# TASK DETAILS
For the entries that follow, give the number of lines holding the string "完成工作流程" and nothing more.

# RECORDS PROVIDED
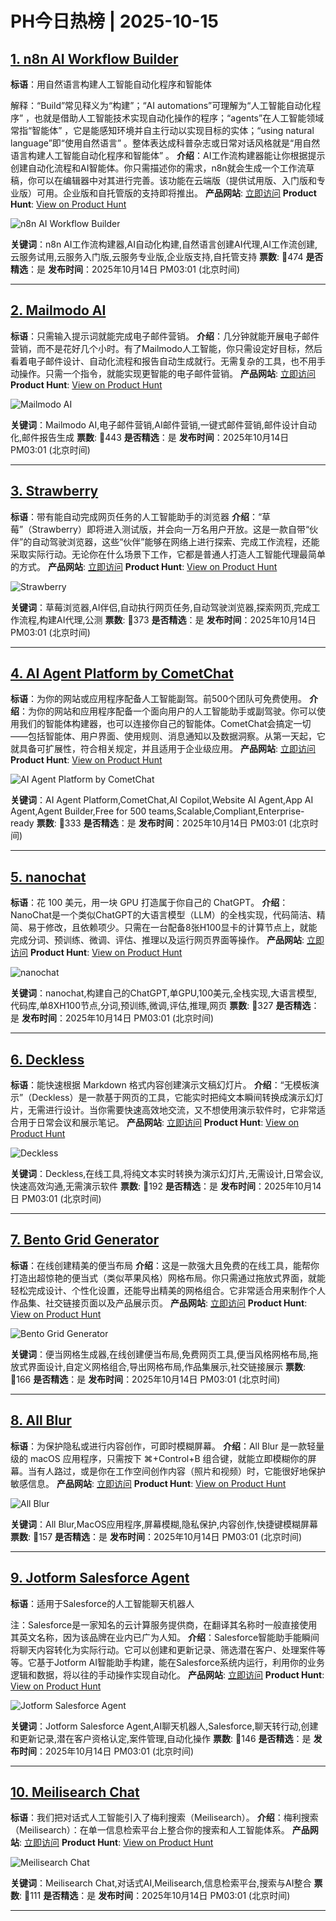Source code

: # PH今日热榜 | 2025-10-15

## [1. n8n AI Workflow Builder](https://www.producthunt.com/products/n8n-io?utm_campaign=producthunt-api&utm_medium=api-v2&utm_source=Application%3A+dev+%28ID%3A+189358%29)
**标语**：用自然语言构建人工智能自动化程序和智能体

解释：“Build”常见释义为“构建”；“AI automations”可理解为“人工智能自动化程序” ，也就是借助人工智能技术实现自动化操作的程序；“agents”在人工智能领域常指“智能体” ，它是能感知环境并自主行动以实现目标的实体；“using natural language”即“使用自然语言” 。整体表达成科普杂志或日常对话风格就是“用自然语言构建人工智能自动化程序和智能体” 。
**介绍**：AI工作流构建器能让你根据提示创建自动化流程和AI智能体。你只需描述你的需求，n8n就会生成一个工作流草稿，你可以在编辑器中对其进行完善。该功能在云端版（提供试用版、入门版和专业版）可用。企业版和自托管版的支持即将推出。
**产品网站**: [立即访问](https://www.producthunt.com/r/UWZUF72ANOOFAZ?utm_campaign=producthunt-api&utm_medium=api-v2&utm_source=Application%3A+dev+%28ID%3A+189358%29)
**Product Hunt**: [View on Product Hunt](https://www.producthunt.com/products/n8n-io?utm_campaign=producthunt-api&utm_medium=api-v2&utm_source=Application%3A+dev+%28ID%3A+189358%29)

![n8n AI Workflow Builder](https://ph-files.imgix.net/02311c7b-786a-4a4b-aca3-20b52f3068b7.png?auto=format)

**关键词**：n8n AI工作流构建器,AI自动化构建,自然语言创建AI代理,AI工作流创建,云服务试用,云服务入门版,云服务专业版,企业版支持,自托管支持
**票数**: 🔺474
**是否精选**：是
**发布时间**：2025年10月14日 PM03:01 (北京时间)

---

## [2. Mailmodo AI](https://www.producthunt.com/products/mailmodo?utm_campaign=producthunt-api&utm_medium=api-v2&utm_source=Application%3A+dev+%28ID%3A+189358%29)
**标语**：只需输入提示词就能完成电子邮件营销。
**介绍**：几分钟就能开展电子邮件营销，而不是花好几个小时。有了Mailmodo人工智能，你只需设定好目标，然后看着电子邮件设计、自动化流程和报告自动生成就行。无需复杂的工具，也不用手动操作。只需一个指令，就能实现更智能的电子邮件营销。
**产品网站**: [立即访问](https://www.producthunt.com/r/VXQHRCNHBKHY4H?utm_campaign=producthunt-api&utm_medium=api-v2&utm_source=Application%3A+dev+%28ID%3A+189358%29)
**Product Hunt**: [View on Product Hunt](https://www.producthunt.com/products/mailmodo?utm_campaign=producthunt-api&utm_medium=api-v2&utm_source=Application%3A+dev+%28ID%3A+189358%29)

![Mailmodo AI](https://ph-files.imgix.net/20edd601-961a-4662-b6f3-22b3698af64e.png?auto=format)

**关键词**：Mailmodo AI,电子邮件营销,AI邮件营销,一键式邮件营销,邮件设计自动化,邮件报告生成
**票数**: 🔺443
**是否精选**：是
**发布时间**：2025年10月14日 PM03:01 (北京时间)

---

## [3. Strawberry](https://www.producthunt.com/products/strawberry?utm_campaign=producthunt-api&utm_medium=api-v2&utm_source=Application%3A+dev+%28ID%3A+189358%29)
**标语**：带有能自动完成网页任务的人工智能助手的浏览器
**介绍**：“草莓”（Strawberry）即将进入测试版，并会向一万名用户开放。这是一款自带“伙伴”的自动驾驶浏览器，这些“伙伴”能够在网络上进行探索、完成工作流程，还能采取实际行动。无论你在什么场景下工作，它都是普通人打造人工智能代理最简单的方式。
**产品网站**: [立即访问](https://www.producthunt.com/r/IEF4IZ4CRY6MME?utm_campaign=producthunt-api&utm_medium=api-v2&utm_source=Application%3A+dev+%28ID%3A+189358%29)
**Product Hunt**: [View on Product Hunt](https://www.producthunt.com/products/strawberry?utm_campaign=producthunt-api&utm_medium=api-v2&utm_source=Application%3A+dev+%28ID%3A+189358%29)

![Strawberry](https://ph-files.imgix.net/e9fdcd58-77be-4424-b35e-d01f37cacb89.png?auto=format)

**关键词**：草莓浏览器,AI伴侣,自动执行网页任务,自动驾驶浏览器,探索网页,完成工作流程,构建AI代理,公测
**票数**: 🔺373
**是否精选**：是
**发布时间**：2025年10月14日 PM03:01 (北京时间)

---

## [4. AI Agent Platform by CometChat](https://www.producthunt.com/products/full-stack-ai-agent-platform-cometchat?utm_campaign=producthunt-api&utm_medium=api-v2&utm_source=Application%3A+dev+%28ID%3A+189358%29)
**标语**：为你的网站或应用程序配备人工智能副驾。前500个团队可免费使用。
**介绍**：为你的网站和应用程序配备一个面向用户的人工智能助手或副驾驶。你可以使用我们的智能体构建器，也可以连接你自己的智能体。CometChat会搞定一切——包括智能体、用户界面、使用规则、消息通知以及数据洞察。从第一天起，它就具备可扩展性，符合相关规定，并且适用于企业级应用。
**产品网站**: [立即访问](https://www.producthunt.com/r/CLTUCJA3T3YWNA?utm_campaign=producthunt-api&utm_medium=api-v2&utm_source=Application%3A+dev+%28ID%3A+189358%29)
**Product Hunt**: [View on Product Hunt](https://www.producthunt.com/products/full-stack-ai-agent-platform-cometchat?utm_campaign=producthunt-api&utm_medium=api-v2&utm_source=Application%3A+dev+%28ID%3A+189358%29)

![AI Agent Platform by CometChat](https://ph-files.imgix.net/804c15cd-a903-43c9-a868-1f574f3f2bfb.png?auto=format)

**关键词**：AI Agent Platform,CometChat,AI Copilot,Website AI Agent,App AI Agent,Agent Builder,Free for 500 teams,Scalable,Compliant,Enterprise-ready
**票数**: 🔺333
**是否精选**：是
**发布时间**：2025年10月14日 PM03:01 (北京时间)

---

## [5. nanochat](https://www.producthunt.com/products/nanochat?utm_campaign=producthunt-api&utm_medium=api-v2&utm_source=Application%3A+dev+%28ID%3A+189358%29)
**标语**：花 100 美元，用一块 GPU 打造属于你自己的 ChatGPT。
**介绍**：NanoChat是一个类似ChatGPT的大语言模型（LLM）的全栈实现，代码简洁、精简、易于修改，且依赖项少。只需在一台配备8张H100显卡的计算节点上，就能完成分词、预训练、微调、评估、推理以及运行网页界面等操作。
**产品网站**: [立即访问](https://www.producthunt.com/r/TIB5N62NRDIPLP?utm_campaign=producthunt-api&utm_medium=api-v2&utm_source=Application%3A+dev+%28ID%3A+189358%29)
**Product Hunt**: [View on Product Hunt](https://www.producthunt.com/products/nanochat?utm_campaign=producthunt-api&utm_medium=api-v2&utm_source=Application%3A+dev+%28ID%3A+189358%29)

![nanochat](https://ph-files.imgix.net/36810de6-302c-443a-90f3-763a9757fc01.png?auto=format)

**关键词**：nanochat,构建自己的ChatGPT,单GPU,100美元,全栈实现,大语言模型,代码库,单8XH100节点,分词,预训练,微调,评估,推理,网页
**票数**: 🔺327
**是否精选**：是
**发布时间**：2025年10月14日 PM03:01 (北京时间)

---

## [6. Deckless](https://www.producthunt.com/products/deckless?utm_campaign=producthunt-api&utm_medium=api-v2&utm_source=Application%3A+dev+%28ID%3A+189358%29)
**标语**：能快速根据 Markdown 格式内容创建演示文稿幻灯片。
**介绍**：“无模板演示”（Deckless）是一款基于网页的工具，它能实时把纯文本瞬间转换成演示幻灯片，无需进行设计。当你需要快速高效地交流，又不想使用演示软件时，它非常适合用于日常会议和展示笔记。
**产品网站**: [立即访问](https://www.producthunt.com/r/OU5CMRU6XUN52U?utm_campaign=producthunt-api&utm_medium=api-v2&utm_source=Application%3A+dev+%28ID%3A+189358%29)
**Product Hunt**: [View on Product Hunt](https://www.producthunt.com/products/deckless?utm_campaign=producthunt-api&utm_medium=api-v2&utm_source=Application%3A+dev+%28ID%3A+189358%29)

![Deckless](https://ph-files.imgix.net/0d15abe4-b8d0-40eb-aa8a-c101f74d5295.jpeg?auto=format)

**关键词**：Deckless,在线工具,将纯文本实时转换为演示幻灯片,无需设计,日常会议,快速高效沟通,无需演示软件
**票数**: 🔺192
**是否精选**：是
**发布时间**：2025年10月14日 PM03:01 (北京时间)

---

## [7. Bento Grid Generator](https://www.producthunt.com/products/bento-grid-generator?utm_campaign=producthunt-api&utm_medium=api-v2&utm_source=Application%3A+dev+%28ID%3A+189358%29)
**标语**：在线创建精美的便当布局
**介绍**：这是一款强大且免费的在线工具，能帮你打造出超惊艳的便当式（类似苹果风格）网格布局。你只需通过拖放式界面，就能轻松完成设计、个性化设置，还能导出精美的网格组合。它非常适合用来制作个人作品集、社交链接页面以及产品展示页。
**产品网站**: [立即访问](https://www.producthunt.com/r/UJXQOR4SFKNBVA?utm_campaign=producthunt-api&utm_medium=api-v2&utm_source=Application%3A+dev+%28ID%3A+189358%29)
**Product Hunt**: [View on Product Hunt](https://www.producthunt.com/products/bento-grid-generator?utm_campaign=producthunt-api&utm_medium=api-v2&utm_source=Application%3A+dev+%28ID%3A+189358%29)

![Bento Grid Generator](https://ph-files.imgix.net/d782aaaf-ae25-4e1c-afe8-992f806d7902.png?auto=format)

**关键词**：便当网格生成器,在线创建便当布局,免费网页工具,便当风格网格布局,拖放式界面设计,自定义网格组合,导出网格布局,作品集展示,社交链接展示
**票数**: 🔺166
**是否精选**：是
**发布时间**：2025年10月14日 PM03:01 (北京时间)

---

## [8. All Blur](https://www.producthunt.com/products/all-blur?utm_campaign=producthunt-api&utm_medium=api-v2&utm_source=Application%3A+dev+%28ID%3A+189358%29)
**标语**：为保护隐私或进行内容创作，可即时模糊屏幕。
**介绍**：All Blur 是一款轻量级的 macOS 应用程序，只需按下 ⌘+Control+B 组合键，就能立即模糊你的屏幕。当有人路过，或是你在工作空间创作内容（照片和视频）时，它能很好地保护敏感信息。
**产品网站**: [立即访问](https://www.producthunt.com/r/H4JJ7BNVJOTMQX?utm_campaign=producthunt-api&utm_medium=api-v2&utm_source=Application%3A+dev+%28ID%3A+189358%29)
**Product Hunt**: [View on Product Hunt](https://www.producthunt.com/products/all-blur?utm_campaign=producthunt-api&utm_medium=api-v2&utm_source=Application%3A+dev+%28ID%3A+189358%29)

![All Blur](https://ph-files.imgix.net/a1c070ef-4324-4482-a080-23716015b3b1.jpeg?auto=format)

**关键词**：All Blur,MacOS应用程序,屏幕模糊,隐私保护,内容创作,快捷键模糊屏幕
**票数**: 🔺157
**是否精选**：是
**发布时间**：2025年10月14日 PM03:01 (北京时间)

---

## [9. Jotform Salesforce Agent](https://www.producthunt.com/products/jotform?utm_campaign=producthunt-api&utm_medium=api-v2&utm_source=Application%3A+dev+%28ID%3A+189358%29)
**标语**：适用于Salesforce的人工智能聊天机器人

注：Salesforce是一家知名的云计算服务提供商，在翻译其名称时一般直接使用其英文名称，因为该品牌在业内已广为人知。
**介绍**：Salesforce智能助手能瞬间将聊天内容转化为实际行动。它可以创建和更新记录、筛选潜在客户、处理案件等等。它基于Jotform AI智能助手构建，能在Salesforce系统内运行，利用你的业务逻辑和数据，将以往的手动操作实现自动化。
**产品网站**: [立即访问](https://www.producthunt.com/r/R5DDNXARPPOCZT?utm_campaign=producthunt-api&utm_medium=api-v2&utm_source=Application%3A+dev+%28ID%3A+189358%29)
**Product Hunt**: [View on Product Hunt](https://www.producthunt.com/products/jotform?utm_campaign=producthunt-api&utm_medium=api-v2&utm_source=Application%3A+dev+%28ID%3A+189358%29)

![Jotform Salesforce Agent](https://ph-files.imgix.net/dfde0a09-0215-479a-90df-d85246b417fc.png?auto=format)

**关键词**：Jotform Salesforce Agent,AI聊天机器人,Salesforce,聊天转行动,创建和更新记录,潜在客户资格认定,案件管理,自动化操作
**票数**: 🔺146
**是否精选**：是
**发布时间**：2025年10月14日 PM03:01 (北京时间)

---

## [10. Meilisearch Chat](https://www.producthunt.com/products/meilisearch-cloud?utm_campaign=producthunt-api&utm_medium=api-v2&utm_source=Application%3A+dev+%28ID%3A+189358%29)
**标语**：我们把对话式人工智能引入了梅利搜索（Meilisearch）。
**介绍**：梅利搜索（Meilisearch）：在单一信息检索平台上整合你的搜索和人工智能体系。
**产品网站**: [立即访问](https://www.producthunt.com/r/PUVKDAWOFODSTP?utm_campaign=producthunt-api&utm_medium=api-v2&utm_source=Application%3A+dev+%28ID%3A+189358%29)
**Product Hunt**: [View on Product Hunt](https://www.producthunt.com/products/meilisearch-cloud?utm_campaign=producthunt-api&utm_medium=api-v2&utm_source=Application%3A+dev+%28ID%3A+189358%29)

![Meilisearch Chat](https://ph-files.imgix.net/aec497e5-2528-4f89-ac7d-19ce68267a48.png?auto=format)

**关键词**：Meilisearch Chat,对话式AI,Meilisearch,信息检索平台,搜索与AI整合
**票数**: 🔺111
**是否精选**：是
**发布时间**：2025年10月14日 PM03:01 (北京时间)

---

# SOLUTION FOR THIS PROBLEM
2